▶ **ACTION ITEM**:
Whenever a line in the records below contains "空のテキストファイル", pick it out.

▶ **EXERCISE MATERIAL**:
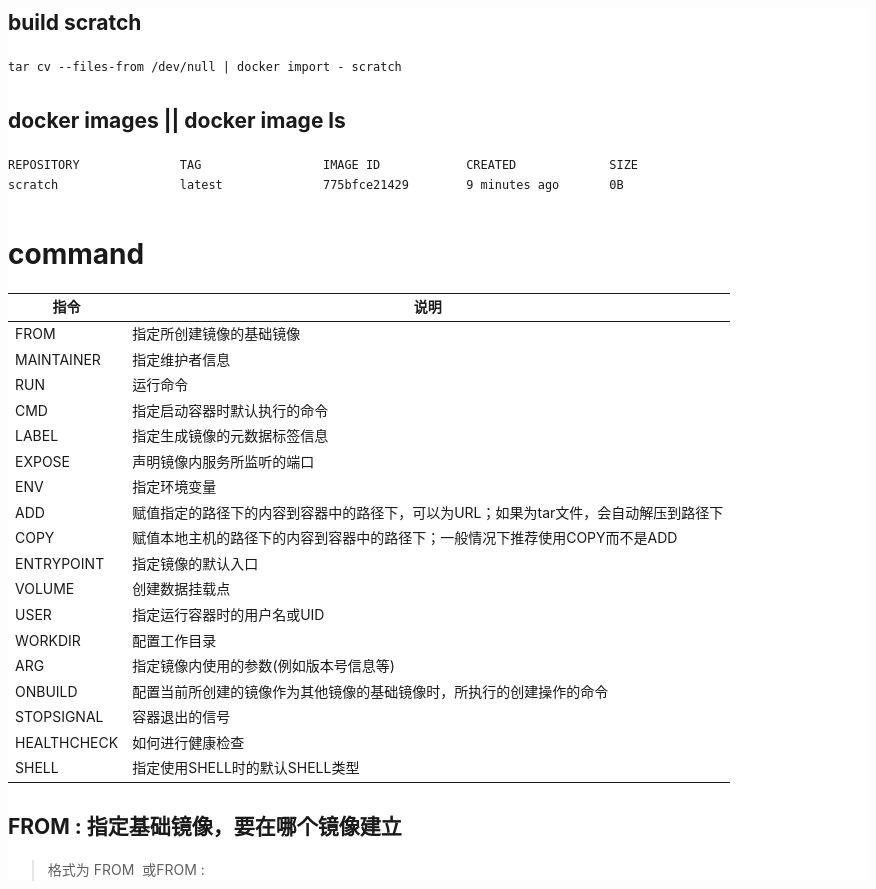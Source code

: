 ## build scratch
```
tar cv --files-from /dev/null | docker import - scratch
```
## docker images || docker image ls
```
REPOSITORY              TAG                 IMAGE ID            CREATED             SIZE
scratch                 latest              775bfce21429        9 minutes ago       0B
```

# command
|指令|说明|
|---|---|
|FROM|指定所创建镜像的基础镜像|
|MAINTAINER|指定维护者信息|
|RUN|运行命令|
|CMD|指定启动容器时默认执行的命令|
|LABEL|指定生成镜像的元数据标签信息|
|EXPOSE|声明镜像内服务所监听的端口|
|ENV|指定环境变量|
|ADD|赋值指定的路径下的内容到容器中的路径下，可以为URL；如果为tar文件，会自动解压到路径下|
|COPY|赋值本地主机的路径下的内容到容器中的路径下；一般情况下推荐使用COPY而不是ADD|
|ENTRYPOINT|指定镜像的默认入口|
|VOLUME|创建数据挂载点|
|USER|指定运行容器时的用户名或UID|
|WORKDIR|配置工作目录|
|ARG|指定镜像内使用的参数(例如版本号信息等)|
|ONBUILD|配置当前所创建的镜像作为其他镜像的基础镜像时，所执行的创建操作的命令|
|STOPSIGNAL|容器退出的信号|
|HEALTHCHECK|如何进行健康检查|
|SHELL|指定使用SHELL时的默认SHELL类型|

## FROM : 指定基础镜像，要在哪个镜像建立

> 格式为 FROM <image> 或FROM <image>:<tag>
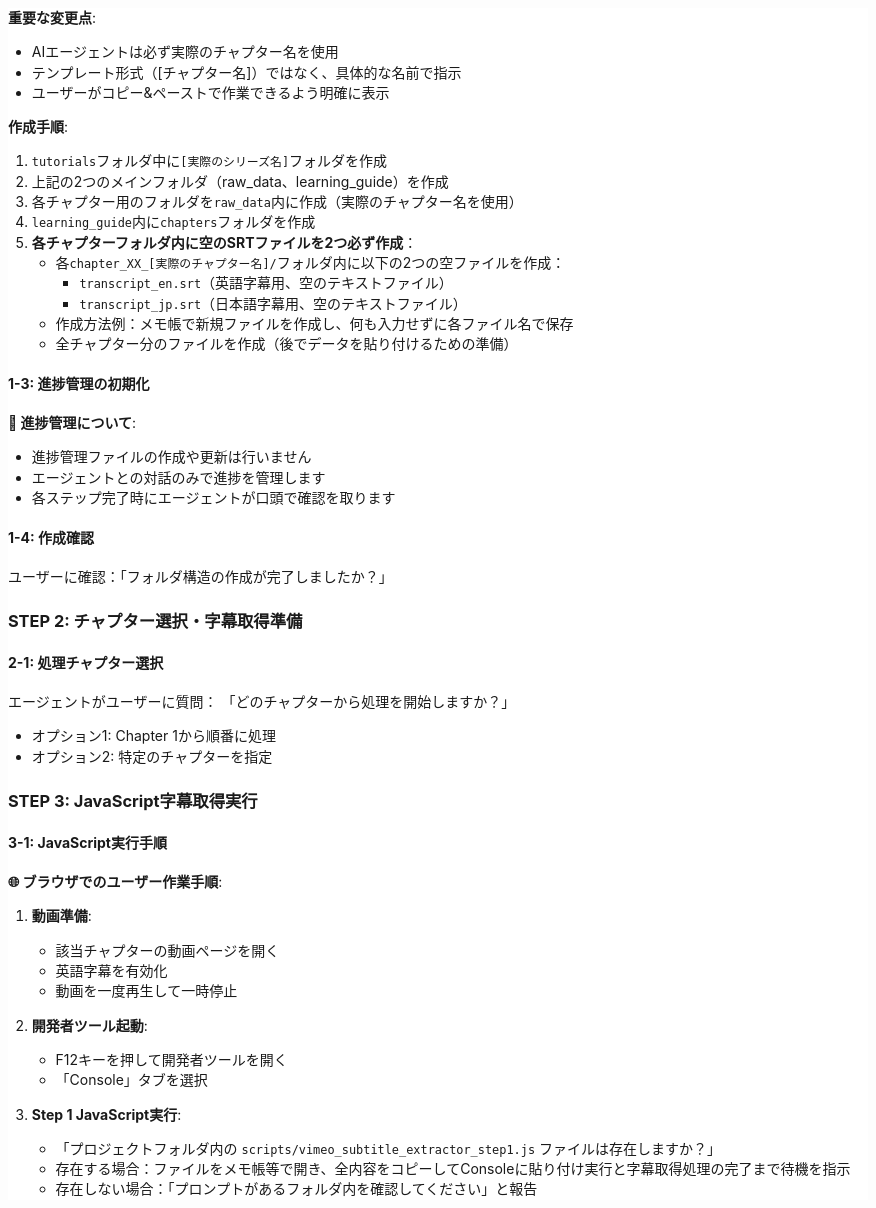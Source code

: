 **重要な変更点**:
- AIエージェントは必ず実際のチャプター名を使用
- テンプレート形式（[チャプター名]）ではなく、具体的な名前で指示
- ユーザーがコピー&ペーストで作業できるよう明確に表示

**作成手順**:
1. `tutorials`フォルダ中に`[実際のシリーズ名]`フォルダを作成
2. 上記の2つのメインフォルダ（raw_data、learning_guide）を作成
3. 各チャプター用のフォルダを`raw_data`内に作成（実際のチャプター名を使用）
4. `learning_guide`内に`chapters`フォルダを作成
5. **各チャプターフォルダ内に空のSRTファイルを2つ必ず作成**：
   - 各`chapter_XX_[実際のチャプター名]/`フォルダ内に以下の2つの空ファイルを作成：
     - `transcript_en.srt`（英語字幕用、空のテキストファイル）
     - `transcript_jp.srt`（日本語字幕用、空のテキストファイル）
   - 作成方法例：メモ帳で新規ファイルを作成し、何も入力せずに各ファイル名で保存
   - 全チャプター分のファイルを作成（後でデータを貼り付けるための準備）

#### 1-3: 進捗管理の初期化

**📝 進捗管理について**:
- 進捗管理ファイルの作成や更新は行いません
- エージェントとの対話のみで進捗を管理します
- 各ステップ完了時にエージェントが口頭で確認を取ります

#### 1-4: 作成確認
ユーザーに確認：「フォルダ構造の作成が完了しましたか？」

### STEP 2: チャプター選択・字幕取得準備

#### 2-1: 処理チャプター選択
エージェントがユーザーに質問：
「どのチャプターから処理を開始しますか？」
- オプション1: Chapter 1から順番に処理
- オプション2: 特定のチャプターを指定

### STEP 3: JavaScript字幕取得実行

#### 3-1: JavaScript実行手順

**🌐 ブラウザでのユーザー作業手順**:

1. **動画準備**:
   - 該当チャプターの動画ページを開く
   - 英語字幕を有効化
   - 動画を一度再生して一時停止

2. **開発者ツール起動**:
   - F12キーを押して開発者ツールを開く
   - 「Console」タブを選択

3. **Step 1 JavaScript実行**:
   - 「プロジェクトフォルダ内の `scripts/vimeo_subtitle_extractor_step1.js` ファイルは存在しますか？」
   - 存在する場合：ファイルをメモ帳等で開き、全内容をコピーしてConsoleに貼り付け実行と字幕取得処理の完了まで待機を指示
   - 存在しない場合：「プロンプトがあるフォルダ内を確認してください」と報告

▶ **ANSWER**:
     - `transcript_en.srt`（英語字幕用、空のテキストファイル）
     - `transcript_jp.srt`（日本語字幕用、空のテキストファイル）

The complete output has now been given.